This is the most misleading article I've read on this issue in a long, long time.
The first thing she says is that the pledges "work". Granted, the vast majority of the kids break the pledge so I don't get how it "works", but the kids who take it delay sex for a year or so longer. So, they do it at the senior prom instead of the junior prom. I'm sure Christian parents everywhere are relieved.
She admits that the virginity pledge kids are less likely to use birth control or protection, and if they do get sick they are less likely to get help, but shrugs it off. I wonder if she would shrug it off if a lifelong smoker started coughing up blood but wouldn't go to the doctor to get it checked out. Anyway, that seems to me to be evidence that those virginity pledges are related to sexual shame and/or ignorance and it's keeping people from taking care of their health, which is serious indeed.
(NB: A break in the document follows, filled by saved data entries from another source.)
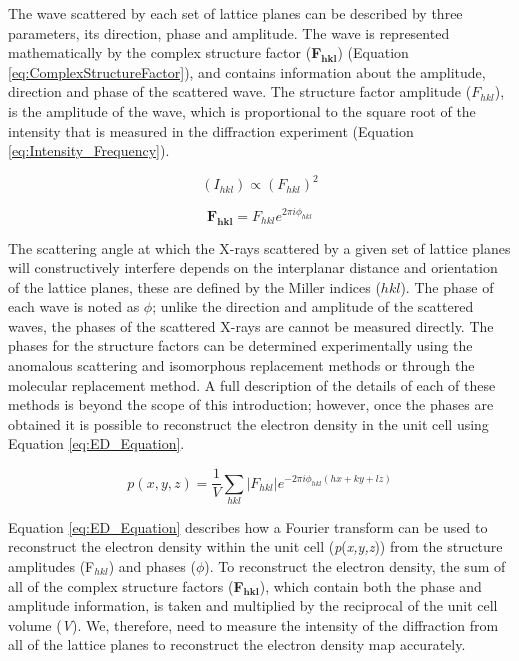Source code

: The wave scattered by each set of lattice planes can be described by three parameters, its direction, phase and amplitude. The wave is represented mathematically by the complex structure factor (\textbf{F$_{\mathbf{hkl}}$}) (Equation \ref{eq:ComplexStructureFactor}), and contains information about the amplitude, direction and phase of the scattered wave. The structure factor amplitude ($F_{hkl}$), is the amplitude of the wave, which is proportional to the square root of the intensity that is measured in the diffraction experiment (Equation \ref{eq:Intensity_Frequency}). 

\begin{equation}\label{eq:Intensity_Frequency}
 (I_{hkl}) \propto (F_{hkl})^{2} 
\end{equation}

\begin{equation}\label{eq:ComplexStructureFactor}
 \mathbf{F_{hkl}} = F_{hkl}e^{2{\pi}i{\phi}_{hkl}} 
\end{equation}

The scattering angle at which the X-rays scattered by a given set of lattice planes will constructively interfere depends on the interplanar distance and orientation of the lattice planes, these are defined by the Miller indices ($hkl$). The phase of each wave is noted as $\phi$; unlike the direction and amplitude of the scattered waves, the phases of the scattered X-rays are cannot be measured directly. The phases for the structure factors can be determined experimentally using the anomalous scattering and isomorphous replacement methods or through the molecular replacement method. A full description of the details of each of these methods is beyond the scope of this introduction; however, once the phases are obtained it is possible to reconstruct the electron density in the unit cell using Equation \ref{eq:ED_Equation}.

\begin{equation}\label{eq:ED_Equation} 
p(x,y,z) = \frac{1}{V} \sum_{hkl}^{} \lvert F_{hkl} \rvert e^{-2{\pi}i{\phi}_{hkl}(hx+ky+lz)}
\end{equation} 

Equation \ref{eq:ED_Equation} describes how a Fourier transform can be used to reconstruct the electron density within the unit cell (\textit{p}(\textit{x,y,z})) from the structure amplitudes (F$_{hkl}$) and phases ($\phi$). To reconstruct the electron density, the sum of all of the complex structure factors (\textbf{F$_{\mathbf{hkl}}$}), which contain both the phase and amplitude information, is taken and multiplied by the reciprocal of the unit cell volume (\textit{V}). We, therefore, need to measure the intensity of the diffraction from all of the lattice planes to reconstruct the electron density map accurately.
A minor STD can cause major problems if left untreated.
Then she and the Heritage Foundation work on some good, old-fashioned mistaking correlation for causation, particularly when they find that the kids were more likely to be married and have kids in wedlock than the non-virginity pledge control group. But it would seem to me that those inclined to take this pledge are also inclined to marry because of an unplanned pregnancy. Since the oldest of the study group were only 24 years old, higher rates of marriage doesn't really seem to be a positive outcome. Just because two teenagers get married doesn't make an unplanned pregnancy a good idea.
But I especially like the end, where after hand-picking the numbers she likes that these researchers came up with, she dismisses the researchers own conclusion that abstinence-only education has detrimental health effects.
I blame creation "science" for this piece of crap article. Once the idea got out that ignoring unpleasant evidence, deliberately misunderstanding research methods and using mythical thinking could pass muster as "science" for a good deal of people, it opened the floodgates. That science and research can and should be twisted for political ends is quickly becoming common wisdom on the right. And when pesky research disproves a tenet of their ideology, than it should be dismissed out of hand or even better, surpressed entirely.
The only solid conclusions you can draw from this research is that virginity pledges are correlated to slightly older ages at first sexual intercourse and that kids who took the pledges were much worse at looking after their health on average than kids who didn't take the pledge. And while one can theorize about causation, I don't see that any causation was proved. For all we know, an undiscovered factor makes kids both likely to delay sexual intercourse and take a virginity pledge.